The accelerator section was designed by LANL, drawing on their experience with the design and operation of the DARHT accelerators. It consists of roughly 100 accelerating cells, each of which increases the beam energy by ~200 keV, leading to a final beam energy around 22 MeV. This section also contains beam steering and focusing magnets, as well as diagnostics to measure beam dynamics and potential instabilities.
Both the injector and the accelerator are driven by a novel solid state pulsed power (SSPP) system designed by LLNL. The SSPP system consists of roughly 1000 individual units, each of which can deliver 25-kilovolt 5-kiloampere pulses on demand. This capability allows significant flexibility. Instead of creating multiple electron (and thus x-ray) pulses by accelerating one large pulse and then chopping out features of interest, ASD-Scorpius can accelerate multiple pulses independently, with their relative timings and duration set experiment-to-experiment by triggering the SSPP system at different times. This will be significantly more flexible than past LIAs, in which the pulse structure was essentially determined at their construction.
After the accelerating section, the electron pulses pass into the downstream transport (DST) region, also designed by LANL. This section contains safety equipment (to limit beam and radiation exposure to the accelerator hall during most modes of operation), machine protection equipment (to mitigate the effects of x-ray conversion on the rest of the accelerator), beam diagnostics, and the conversion target that produces the bremsstrahlung radiation.

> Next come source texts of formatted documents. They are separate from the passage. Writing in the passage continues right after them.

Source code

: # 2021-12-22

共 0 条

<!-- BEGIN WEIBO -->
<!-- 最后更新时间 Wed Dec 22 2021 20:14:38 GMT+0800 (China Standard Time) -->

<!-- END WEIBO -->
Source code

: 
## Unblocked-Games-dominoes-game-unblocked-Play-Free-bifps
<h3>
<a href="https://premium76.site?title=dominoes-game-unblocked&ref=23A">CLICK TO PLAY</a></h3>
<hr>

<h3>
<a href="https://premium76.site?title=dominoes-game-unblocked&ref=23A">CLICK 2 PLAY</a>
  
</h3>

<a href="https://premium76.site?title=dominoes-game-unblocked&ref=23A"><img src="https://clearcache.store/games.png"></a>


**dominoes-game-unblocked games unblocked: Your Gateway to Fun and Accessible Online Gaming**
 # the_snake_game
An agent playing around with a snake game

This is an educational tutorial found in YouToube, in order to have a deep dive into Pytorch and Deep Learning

The x-ray conversion targets are located immediately adjacent to a substantial containment barrier used to isolate the experimental assembly from the accelerator hall. The experiment is further confined within a steel vessel so that the blast and debris do not damage or contaminate diagnostic equipment. On the other side of the vessel is a scintillator/lens assembly that converts the x-rays to visible light, and then a fast and sensitive gated camera that records the ultimate data. This detector system was designed by LANL and NNSS, and benefits from the advanced sensor manufacturing techniques pioneered by MIT-Lincoln Laboratories.
Because the injector, accelerator, and SSPP systems are all novel designs, before we install them underground at the PULSE facility, we have set up an Integrated Test Stand (ITS) at a different NNSS facility. Here we will be able to test the integration between those three subsystems and the global controls system, demonstrate that ASD-Scorpius meets its performance requirements, and gain operational experience. Currently, components are being installed into that facility (shown in Fig. 2), and we plan to do subsystem and beam testing in 2026-2027.

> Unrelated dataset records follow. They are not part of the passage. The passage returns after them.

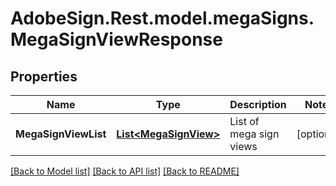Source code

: # AdobeSign.Rest.model.megaSigns.MegaSignViewResponse
## Properties

Name | Type | Description | Notes
------------ | ------------- | ------------- | -------------
**MegaSignViewList** | [**List&lt;MegaSignView&gt;**](MegaSignView.md) | List of mega sign views | [optional] 

[[Back to Model list]](../README.md#documentation-for-models) [[Back to API list]](../README.md#documentation-for-api-endpoints) [[Back to README]](../README.md)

Figure 2: ASD-Scorpius injector and pulsed power components in the Integrated Test Stand.
After work at the ITS is complete, those components will be moved to PULSE and mated to the rest of the accelerator and DST systems, as well as the detector. We plan for that installation in 2027-2029, followed by commissioning and then experimental operations. The NNSA plans multiple subcritical experiments a year using ASD-Scorpius for the coming three decades. The resulting data will deepen our understanding of the U.S. nuclear weapons stockpile and will continue to ensure the safety, reliability, and efficacy of that stockpile.